§ WHAT TO WORK ON
Give back every record below word for word, with the pictures omitted.

RECORDS FOR THE EXERCISE START

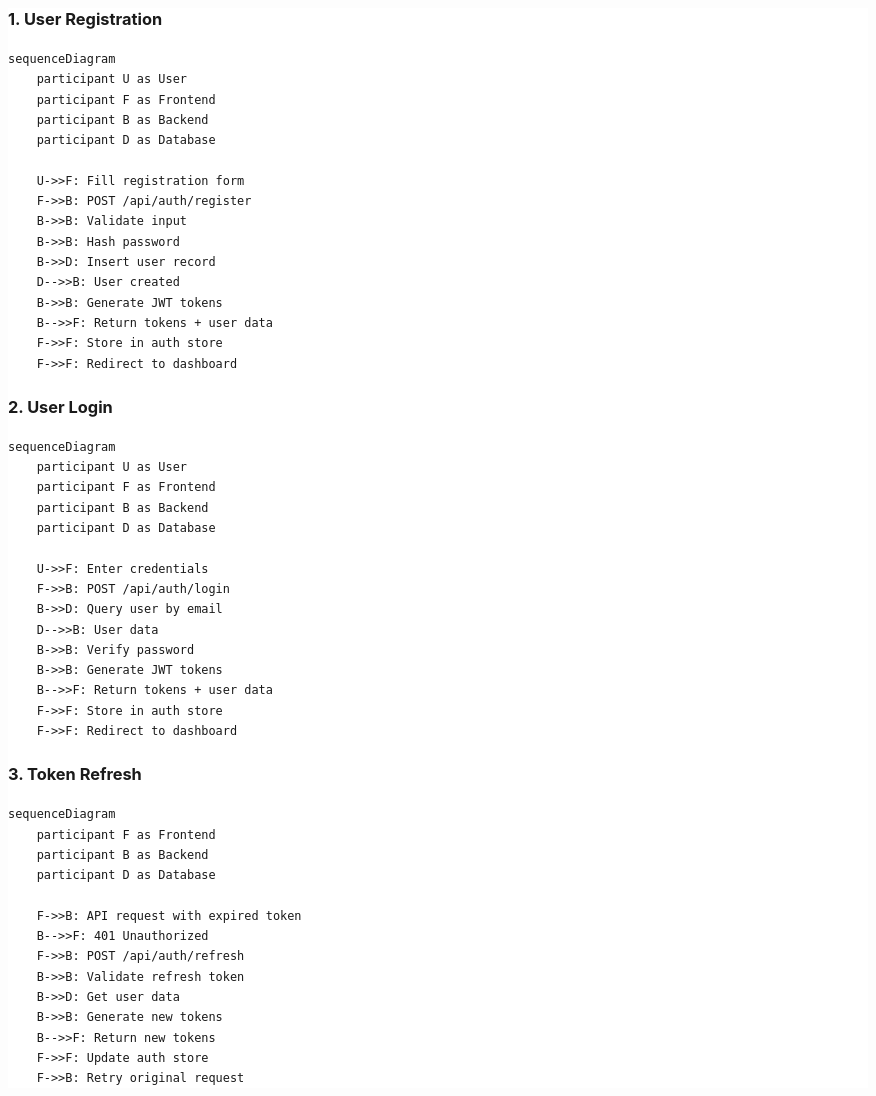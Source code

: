 ### 1. User Registration

```mermaid
sequenceDiagram
    participant U as User
    participant F as Frontend
    participant B as Backend
    participant D as Database

    U->>F: Fill registration form
    F->>B: POST /api/auth/register
    B->>B: Validate input
    B->>B: Hash password
    B->>D: Insert user record
    D-->>B: User created
    B->>B: Generate JWT tokens
    B-->>F: Return tokens + user data
    F->>F: Store in auth store
    F->>F: Redirect to dashboard
```

### 2. User Login

```mermaid
sequenceDiagram
    participant U as User
    participant F as Frontend
    participant B as Backend
    participant D as Database

    U->>F: Enter credentials
    F->>B: POST /api/auth/login
    B->>D: Query user by email
    D-->>B: User data
    B->>B: Verify password
    B->>B: Generate JWT tokens
    B-->>F: Return tokens + user data
    F->>F: Store in auth store
    F->>F: Redirect to dashboard
```

### 3. Token Refresh

```mermaid
sequenceDiagram
    participant F as Frontend
    participant B as Backend
    participant D as Database

    F->>B: API request with expired token
    B-->>F: 401 Unauthorized
    F->>B: POST /api/auth/refresh
    B->>B: Validate refresh token
    B->>D: Get user data
    B->>B: Generate new tokens
    B-->>F: Return new tokens
    F->>F: Update auth store
    F->>B: Retry original request
```
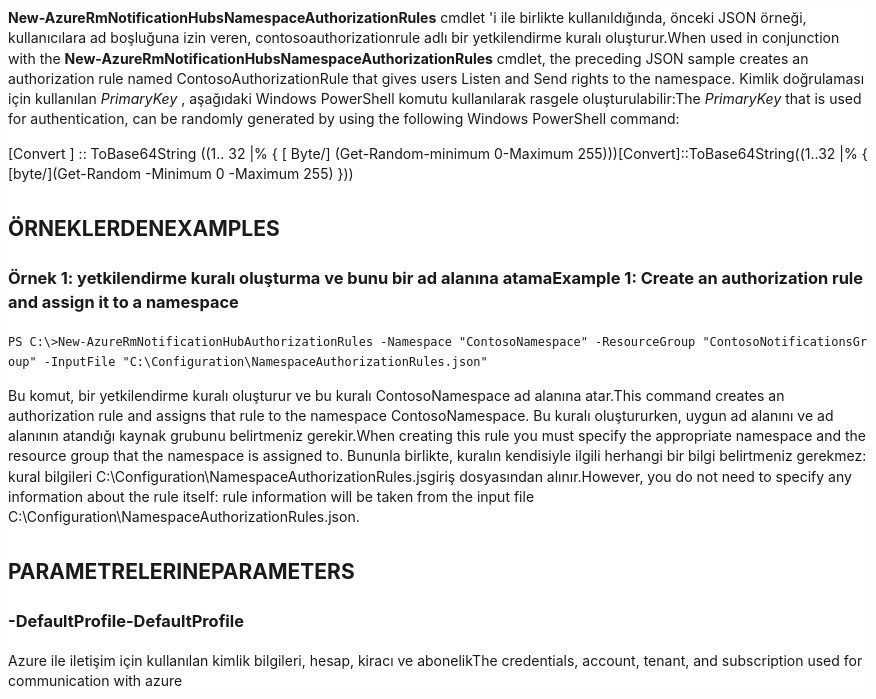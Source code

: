<span data-ttu-id="ffb03-123">**New-AzureRmNotificationHubsNamespaceAuthorizationRules** cmdlet 'i ile birlikte kullanıldığında, önceki JSON örneği, kullanıcılara ad boşluğuna izin veren, contosoauthorizationrule adlı bir yetkilendirme kuralı oluşturur.</span><span class="sxs-lookup"><span data-stu-id="ffb03-123">When used in conjunction with the **New-AzureRmNotificationHubsNamespaceAuthorizationRules** cmdlet, the preceding JSON sample creates an authorization rule named ContosoAuthorizationRule that gives users Listen and Send rights to the namespace.</span></span>
<span data-ttu-id="ffb03-124">Kimlik doğrulaması için kullanılan *PrimaryKey* , aşağıdaki Windows PowerShell komutu kullanılarak rasgele oluşturulabilir:</span><span class="sxs-lookup"><span data-stu-id="ffb03-124">The *PrimaryKey* that is used for authentication, can be randomly generated by using the following Windows PowerShell command:</span></span>

<span data-ttu-id="ffb03-125">\[Convert \] :: ToBase64String ((1.. 32 |% { \[ Byte/] (Get-Random-minimum 0-Maximum 255)))</span><span class="sxs-lookup"><span data-stu-id="ffb03-125">\[Convert\]::ToBase64String((1..32 |% { \[byte/](Get-Random -Minimum 0 -Maximum 255) }))</span></span>

## <span data-ttu-id="ffb03-126">ÖRNEKLERDEN</span><span class="sxs-lookup"><span data-stu-id="ffb03-126">EXAMPLES</span></span>

### <span data-ttu-id="ffb03-127">Örnek 1: yetkilendirme kuralı oluşturma ve bunu bir ad alanına atama</span><span class="sxs-lookup"><span data-stu-id="ffb03-127">Example 1: Create an authorization rule and assign it to a namespace</span></span>
```
PS C:\>New-AzureRmNotificationHubAuthorizationRules -Namespace "ContosoNamespace" -ResourceGroup "ContosoNotificationsGroup" -InputFile "C:\Configuration\NamespaceAuthorizationRules.json"
```

<span data-ttu-id="ffb03-128">Bu komut, bir yetkilendirme kuralı oluşturur ve bu kuralı ContosoNamespace ad alanına atar.</span><span class="sxs-lookup"><span data-stu-id="ffb03-128">This command creates an authorization rule and assigns that rule to the namespace ContosoNamespace.</span></span>
<span data-ttu-id="ffb03-129">Bu kuralı oluştururken, uygun ad alanını ve ad alanının atandığı kaynak grubunu belirtmeniz gerekir.</span><span class="sxs-lookup"><span data-stu-id="ffb03-129">When creating this rule you must specify the appropriate namespace and the resource group that the namespace is assigned to.</span></span>
<span data-ttu-id="ffb03-130">Bununla birlikte, kuralın kendisiyle ilgili herhangi bir bilgi belirtmeniz gerekmez: kural bilgileri C:\Configuration\NamespaceAuthorizationRules.jsgiriş dosyasından alınır.</span><span class="sxs-lookup"><span data-stu-id="ffb03-130">However, you do not need to specify any information about the rule itself: rule information will be taken from the input file C:\Configuration\NamespaceAuthorizationRules.json.</span></span>

## <span data-ttu-id="ffb03-131">PARAMETRELERINE</span><span class="sxs-lookup"><span data-stu-id="ffb03-131">PARAMETERS</span></span>

### <span data-ttu-id="ffb03-132">-DefaultProfile</span><span class="sxs-lookup"><span data-stu-id="ffb03-132">-DefaultProfile</span></span>
<span data-ttu-id="ffb03-133">Azure ile iletişim için kullanılan kimlik bilgileri, hesap, kiracı ve abonelik</span><span class="sxs-lookup"><span data-stu-id="ffb03-133">The credentials, account, tenant, and subscription used for communication with azure</span></span>
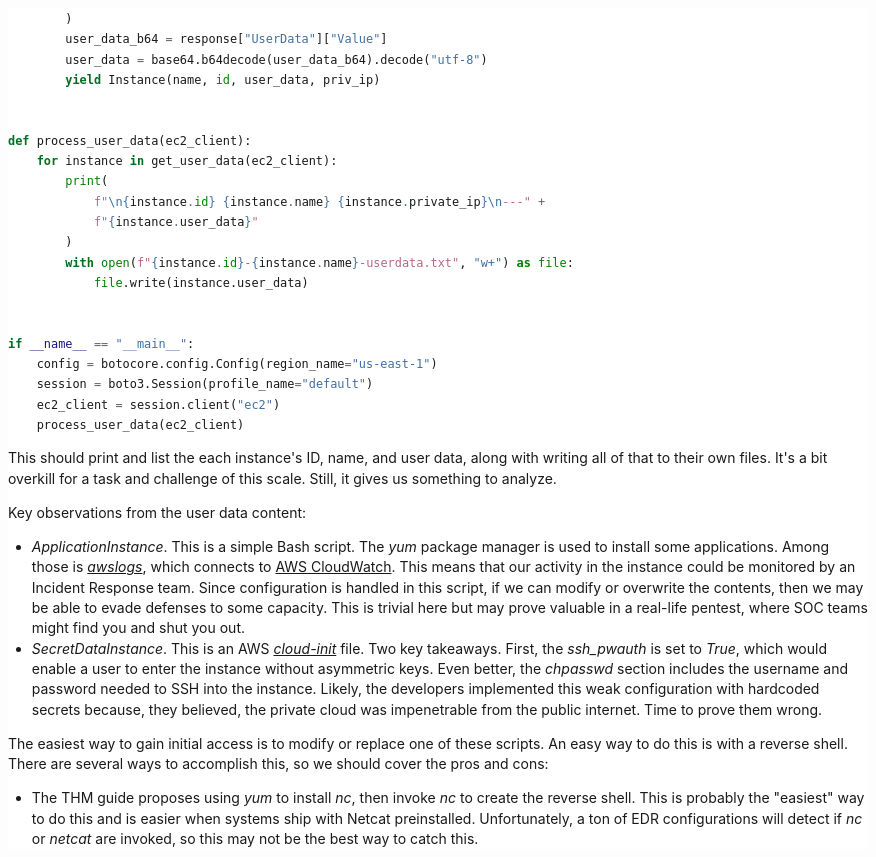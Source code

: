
 ```python
        )
        user_data_b64 = response["UserData"]["Value"]
        user_data = base64.b64decode(user_data_b64).decode("utf-8")
        yield Instance(name, id, user_data, priv_ip)


def process_user_data(ec2_client):
    for instance in get_user_data(ec2_client):
        print(
            f"\n{instance.id} {instance.name} {instance.private_ip}\n---" +
            f"{instance.user_data}"
        )
        with open(f"{instance.id}-{instance.name}-userdata.txt", "w+") as file:
            file.write(instance.user_data)


if __name__ == "__main__":
    config = botocore.config.Config(region_name="us-east-1")
    session = boto3.Session(profile_name="default")
    ec2_client = session.client("ec2")
    process_user_data(ec2_client)

```

This should print and list the each instance's ID, name, and user data, along with writing all of that to their own files. It's a bit overkill for a task and challenge of this scale. Still, it gives us something to analyze.

Key observations from the user data content:

- *ApplicationInstance*. This is a simple Bash script. The *yum* package manager is used to install some applications. Among those is [*awslogs*](https://github.com/jorgebastida/awslogs), which connects to [AWS CloudWatch](https://aws.amazon.com/cloudwatch/). This means that our activity in the instance could be monitored by an Incident Response team. Since configuration is handled in this script, if we can modify or overwrite the contents, then we may be able to evade defenses to some capacity. This is trivial here but may prove valuable in a real-life pentest, where SOC teams might find you and shut you out.
- *SecretDataInstance*. This is an AWS [*cloud-init*](https://docs.aws.amazon.com/AWSEC2/latest/UserGuide/user-data.html#user-data-cloud-init) file. Two key takeaways. First, the *ssh_pwauth* is set to *True*, which would enable a user to enter the instance without asymmetric keys. Even better, the *chpasswd* section includes the username and password needed to SSH into the instance. Likely, the developers implemented this weak configuration with hardcoded secrets because, they believed, the private cloud was impenetrable from the public internet. Time to prove them wrong.

The easiest way to gain initial access is to modify or replace one of these scripts. An easy way to do this is with a reverse shell. There are several ways to accomplish this, so we should cover the pros and cons:

- The THM guide proposes using *yum* to install *nc*, then invoke *nc* to create the reverse shell. This is probably the "easiest" way to do this and is easier when systems ship with Netcat preinstalled. Unfortunately, a ton of EDR configurations will detect if *nc* or *netcat* are invoked, so this may not be the best way to catch this.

RECORDS FOR THE EXERCISE END

§ ANSWER TO THIS TASK
Source code

: ### 1. User Registration

```mermaid
sequenceDiagram
    participant U as User
    participant F as Frontend
    participant B as Backend
    participant D as Database

    U->>F: Fill registration form
    F->>B: POST /api/auth/register
    B->>B: Validate input
    B->>B: Hash password
    B->>D: Insert user record
    D-->>B: User created
    B->>B: Generate JWT tokens
    B-->>F: Return tokens + user data
    F->>F: Store in auth store
    F->>F: Redirect to dashboard
```

### 2. User Login

```mermaid
sequenceDiagram
    participant U as User
    participant F as Frontend
    participant B as Backend
    participant D as Database

    U->>F: Enter credentials
    F->>B: POST /api/auth/login
    B->>D: Query user by email
    D-->>B: User data
    B->>B: Verify password
    B->>B: Generate JWT tokens
    B-->>F: Return tokens + user data
    F->>F: Store in auth store
    F->>F: Redirect to dashboard
```

### 3. Token Refresh

```mermaid
sequenceDiagram
    participant F as Frontend
    participant B as Backend
    participant D as Database

    F->>B: API request with expired token
    B-->>F: 401 Unauthorized
    F->>B: POST /api/auth/refresh
    B->>B: Validate refresh token
    B->>D: Get user data
    B->>B: Generate new tokens
    B-->>F: Return new tokens
    F->>F: Update auth store
    F->>B: Retry original request
```
Source code

:<span data-ttu-id="ffb03-123">**New-AzureRmNotificationHubsNamespaceAuthorizationRules** cmdlet 'i ile birlikte kullanıldığında, önceki JSON örneği, kullanıcılara ad boşluğuna izin veren, contosoauthorizationrule adlı bir yetkilendirme kuralı oluşturur.</span><span class="sxs-lookup"><span data-stu-id="ffb03-123">When used in conjunction with the **New-AzureRmNotificationHubsNamespaceAuthorizationRules** cmdlet, the preceding JSON sample creates an authorization rule named ContosoAuthorizationRule that gives users Listen and Send rights to the namespace.</span></span>
<span data-ttu-id="ffb03-124">Kimlik doğrulaması için kullanılan *PrimaryKey* , aşağıdaki Windows PowerShell komutu kullanılarak rasgele oluşturulabilir:</span><span class="sxs-lookup"><span data-stu-id="ffb03-124">The *PrimaryKey* that is used for authentication, can be randomly generated by using the following Windows PowerShell command:</span></span>

<span data-ttu-id="ffb03-125">\[Convert \] :: ToBase64String ((1.. 32 |% { \[ Byte/] (Get-Random-minimum 0-Maximum 255)))</span><span class="sxs-lookup"><span data-stu-id="ffb03-125">\[Convert\]::ToBase64String((1..32 |% { \[byte/](Get-Random -Minimum 0 -Maximum 255) }))</span></span>

## <span data-ttu-id="ffb03-126">ÖRNEKLERDEN</span><span class="sxs-lookup"><span data-stu-id="ffb03-126">EXAMPLES</span></span>

### <span data-ttu-id="ffb03-127">Örnek 1: yetkilendirme kuralı oluşturma ve bunu bir ad alanına atama</span><span class="sxs-lookup"><span data-stu-id="ffb03-127">Example 1: Create an authorization rule and assign it to a namespace</span></span>
```
PS C:\>New-AzureRmNotificationHubAuthorizationRules -Namespace "ContosoNamespace" -ResourceGroup "ContosoNotificationsGroup" -InputFile "C:\Configuration\NamespaceAuthorizationRules.json"
```

<span data-ttu-id="ffb03-128">Bu komut, bir yetkilendirme kuralı oluşturur ve bu kuralı ContosoNamespace ad alanına atar.</span><span class="sxs-lookup"><span data-stu-id="ffb03-128">This command creates an authorization rule and assigns that rule to the namespace ContosoNamespace.</span></span>
<span data-ttu-id="ffb03-129">Bu kuralı oluştururken, uygun ad alanını ve ad alanının atandığı kaynak grubunu belirtmeniz gerekir.</span><span class="sxs-lookup"><span data-stu-id="ffb03-129">When creating this rule you must specify the appropriate namespace and the resource group that the namespace is assigned to.</span></span>
<span data-ttu-id="ffb03-130">Bununla birlikte, kuralın kendisiyle ilgili herhangi bir bilgi belirtmeniz gerekmez: kural bilgileri C:\Configuration\NamespaceAuthorizationRules.jsgiriş dosyasından alınır.</span><span class="sxs-lookup"><span data-stu-id="ffb03-130">However, you do not need to specify any information about the rule itself: rule information will be taken from the input file C:\Configuration\NamespaceAuthorizationRules.json.</span></span>

## <span data-ttu-id="ffb03-131">PARAMETRELERINE</span><span class="sxs-lookup"><span data-stu-id="ffb03-131">PARAMETERS</span></span>

### <span data-ttu-id="ffb03-132">-DefaultProfile</span><span class="sxs-lookup"><span data-stu-id="ffb03-132">-DefaultProfile</span></span>
<span data-ttu-id="ffb03-133">Azure ile iletişim için kullanılan kimlik bilgileri, hesap, kiracı ve abonelik</span><span class="sxs-lookup"><span data-stu-id="ffb03-133">The credentials, account, tenant, and subscription used for communication with azure</span></span>
Source code

:
 ```python
        )
        user_data_b64 = response["UserData"]["Value"]
        user_data = base64.b64decode(user_data_b64).decode("utf-8")
        yield Instance(name, id, user_data, priv_ip)


def process_user_data(ec2_client):
    for instance in get_user_data(ec2_client):
        print(
            f"\n{instance.id} {instance.name} {instance.private_ip}\n---" +
            f"{instance.user_data}"
        )
        with open(f"{instance.id}-{instance.name}-userdata.txt", "w+") as file:
            file.write(instance.user_data)


if __name__ == "__main__":
    config = botocore.config.Config(region_name="us-east-1")
    session = boto3.Session(profile_name="default")
    ec2_client = session.client("ec2")
    process_user_data(ec2_client)

```

This should print and list the each instance's ID, name, and user data, along with writing all of that to their own files. It's a bit overkill for a task and challenge of this scale. Still, it gives us something to analyze.

Key observations from the user data content:

- *ApplicationInstance*. This is a simple Bash script. The *yum* package manager is used to install some applications. Among those is [*awslogs*](https://github.com/jorgebastida/awslogs), which connects to [AWS CloudWatch](https://aws.amazon.com/cloudwatch/). This means that our activity in the instance could be monitored by an Incident Response team. Since configuration is handled in this script, if we can modify or overwrite the contents, then we may be able to evade defenses to some capacity. This is trivial here but may prove valuable in a real-life pentest, where SOC teams might find you and shut you out.
- *SecretDataInstance*. This is an AWS [*cloud-init*](https://docs.aws.amazon.com/AWSEC2/latest/UserGuide/user-data.html#user-data-cloud-init) file. Two key takeaways. First, the *ssh_pwauth* is set to *True*, which would enable a user to enter the instance without asymmetric keys. Even better, the *chpasswd* section includes the username and password needed to SSH into the instance. Likely, the developers implemented this weak configuration with hardcoded secrets because, they believed, the private cloud was impenetrable from the public internet. Time to prove them wrong.

The easiest way to gain initial access is to modify or replace one of these scripts. An easy way to do this is with a reverse shell. There are several ways to accomplish this, so we should cover the pros and cons:

- The THM guide proposes using *yum* to install *nc*, then invoke *nc* to create the reverse shell. This is probably the "easiest" way to do this and is easier when systems ship with Netcat preinstalled. Unfortunately, a ton of EDR configurations will detect if *nc* or *netcat* are invoked, so this may not be the best way to catch this.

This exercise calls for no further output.